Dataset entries
═══

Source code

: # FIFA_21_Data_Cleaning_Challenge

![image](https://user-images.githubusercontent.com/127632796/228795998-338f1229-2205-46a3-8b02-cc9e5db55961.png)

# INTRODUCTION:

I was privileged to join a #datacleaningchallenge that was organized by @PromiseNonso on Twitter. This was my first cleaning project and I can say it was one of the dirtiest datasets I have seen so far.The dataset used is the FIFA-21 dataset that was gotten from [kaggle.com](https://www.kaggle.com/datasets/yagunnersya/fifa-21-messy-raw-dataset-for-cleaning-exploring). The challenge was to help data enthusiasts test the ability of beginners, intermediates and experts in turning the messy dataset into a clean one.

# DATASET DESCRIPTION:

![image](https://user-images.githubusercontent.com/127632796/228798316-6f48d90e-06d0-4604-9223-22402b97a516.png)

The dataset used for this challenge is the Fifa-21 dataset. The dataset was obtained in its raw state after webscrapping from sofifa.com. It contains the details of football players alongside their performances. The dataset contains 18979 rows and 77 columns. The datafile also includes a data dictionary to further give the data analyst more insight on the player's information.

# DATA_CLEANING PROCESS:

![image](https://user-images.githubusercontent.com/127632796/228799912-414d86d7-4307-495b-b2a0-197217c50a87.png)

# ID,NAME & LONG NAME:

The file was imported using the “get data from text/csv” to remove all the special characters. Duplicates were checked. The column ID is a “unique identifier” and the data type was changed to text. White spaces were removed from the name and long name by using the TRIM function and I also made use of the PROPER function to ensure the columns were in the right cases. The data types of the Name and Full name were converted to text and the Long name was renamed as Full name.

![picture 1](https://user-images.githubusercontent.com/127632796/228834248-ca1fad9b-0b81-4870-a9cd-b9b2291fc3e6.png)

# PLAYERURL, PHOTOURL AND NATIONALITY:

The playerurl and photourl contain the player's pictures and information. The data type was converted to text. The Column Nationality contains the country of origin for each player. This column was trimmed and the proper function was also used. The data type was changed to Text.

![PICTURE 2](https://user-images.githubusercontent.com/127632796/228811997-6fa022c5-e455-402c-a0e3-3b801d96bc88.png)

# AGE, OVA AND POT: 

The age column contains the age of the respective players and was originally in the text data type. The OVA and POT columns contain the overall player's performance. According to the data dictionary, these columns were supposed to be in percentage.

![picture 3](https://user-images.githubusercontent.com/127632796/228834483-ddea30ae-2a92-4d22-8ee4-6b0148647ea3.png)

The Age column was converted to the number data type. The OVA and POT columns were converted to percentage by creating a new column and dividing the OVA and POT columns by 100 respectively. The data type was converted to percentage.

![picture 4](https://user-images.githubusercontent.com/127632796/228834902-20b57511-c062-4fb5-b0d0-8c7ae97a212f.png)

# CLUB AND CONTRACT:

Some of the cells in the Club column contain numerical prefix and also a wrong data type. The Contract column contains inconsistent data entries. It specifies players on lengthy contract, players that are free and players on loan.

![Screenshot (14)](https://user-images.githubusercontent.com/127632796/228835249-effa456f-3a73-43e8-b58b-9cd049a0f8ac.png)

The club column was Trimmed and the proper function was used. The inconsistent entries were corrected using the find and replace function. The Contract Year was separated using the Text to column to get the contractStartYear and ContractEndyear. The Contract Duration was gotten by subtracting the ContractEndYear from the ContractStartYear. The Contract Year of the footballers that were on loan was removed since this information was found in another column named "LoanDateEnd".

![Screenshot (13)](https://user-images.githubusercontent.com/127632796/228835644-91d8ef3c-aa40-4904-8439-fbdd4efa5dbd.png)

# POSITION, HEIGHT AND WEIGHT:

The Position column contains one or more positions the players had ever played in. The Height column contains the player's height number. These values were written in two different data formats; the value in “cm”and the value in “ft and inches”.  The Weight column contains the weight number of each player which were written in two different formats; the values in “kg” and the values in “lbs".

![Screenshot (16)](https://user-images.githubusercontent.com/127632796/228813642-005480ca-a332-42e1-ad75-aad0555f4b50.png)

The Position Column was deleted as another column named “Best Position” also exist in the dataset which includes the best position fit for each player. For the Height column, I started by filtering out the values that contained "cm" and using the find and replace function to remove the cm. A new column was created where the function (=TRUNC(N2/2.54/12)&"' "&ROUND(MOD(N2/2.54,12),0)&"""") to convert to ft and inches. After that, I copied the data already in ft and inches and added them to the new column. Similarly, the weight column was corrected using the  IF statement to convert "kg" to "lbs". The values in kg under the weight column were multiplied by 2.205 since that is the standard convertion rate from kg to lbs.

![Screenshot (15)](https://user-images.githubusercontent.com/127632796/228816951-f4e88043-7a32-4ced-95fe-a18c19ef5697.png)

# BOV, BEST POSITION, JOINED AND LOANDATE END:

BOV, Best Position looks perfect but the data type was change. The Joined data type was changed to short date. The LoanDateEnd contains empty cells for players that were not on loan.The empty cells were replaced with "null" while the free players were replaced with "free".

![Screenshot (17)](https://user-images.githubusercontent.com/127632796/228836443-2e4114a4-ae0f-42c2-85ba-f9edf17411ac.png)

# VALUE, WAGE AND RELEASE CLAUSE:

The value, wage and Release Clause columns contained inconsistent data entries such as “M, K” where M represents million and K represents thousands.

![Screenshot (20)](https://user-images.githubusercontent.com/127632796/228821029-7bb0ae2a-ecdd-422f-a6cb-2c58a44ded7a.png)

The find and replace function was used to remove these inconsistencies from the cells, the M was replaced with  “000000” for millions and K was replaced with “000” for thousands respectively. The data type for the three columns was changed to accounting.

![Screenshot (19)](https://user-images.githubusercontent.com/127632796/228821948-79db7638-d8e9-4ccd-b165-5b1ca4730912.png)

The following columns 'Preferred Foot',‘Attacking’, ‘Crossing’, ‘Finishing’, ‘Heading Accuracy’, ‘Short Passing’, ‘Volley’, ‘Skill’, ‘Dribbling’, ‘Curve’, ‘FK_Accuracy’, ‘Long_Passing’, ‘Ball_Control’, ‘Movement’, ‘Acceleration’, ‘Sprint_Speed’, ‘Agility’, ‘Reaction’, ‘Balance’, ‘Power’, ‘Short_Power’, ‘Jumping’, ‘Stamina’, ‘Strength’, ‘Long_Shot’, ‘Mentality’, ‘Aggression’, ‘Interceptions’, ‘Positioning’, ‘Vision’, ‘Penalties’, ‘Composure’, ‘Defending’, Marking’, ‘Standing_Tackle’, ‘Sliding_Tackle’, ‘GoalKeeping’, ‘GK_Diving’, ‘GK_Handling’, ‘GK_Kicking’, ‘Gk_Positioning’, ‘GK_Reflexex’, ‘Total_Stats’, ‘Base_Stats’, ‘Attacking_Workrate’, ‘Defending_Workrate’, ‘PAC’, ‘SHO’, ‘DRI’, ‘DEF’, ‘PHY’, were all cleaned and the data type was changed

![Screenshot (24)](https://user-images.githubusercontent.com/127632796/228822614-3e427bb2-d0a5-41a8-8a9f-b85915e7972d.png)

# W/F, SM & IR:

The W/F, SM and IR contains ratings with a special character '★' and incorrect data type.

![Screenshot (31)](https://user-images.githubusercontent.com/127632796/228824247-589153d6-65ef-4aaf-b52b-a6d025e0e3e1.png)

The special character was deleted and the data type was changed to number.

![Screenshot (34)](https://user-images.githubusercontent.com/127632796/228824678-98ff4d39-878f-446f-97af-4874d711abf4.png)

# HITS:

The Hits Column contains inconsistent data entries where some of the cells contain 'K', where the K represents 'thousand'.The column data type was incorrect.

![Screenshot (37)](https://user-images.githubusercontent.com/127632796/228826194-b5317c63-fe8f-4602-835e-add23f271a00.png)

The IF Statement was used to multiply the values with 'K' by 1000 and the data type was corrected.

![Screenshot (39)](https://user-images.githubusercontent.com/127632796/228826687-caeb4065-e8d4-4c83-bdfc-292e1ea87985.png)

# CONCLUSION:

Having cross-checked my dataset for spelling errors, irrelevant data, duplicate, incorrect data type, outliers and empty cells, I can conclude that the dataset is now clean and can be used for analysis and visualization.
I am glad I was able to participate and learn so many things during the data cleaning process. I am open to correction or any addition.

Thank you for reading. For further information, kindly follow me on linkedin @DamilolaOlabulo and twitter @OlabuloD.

═══

• Work task: Count the lines of the data that contain the word "thousands", and give only that number.

• Answer to this task: 2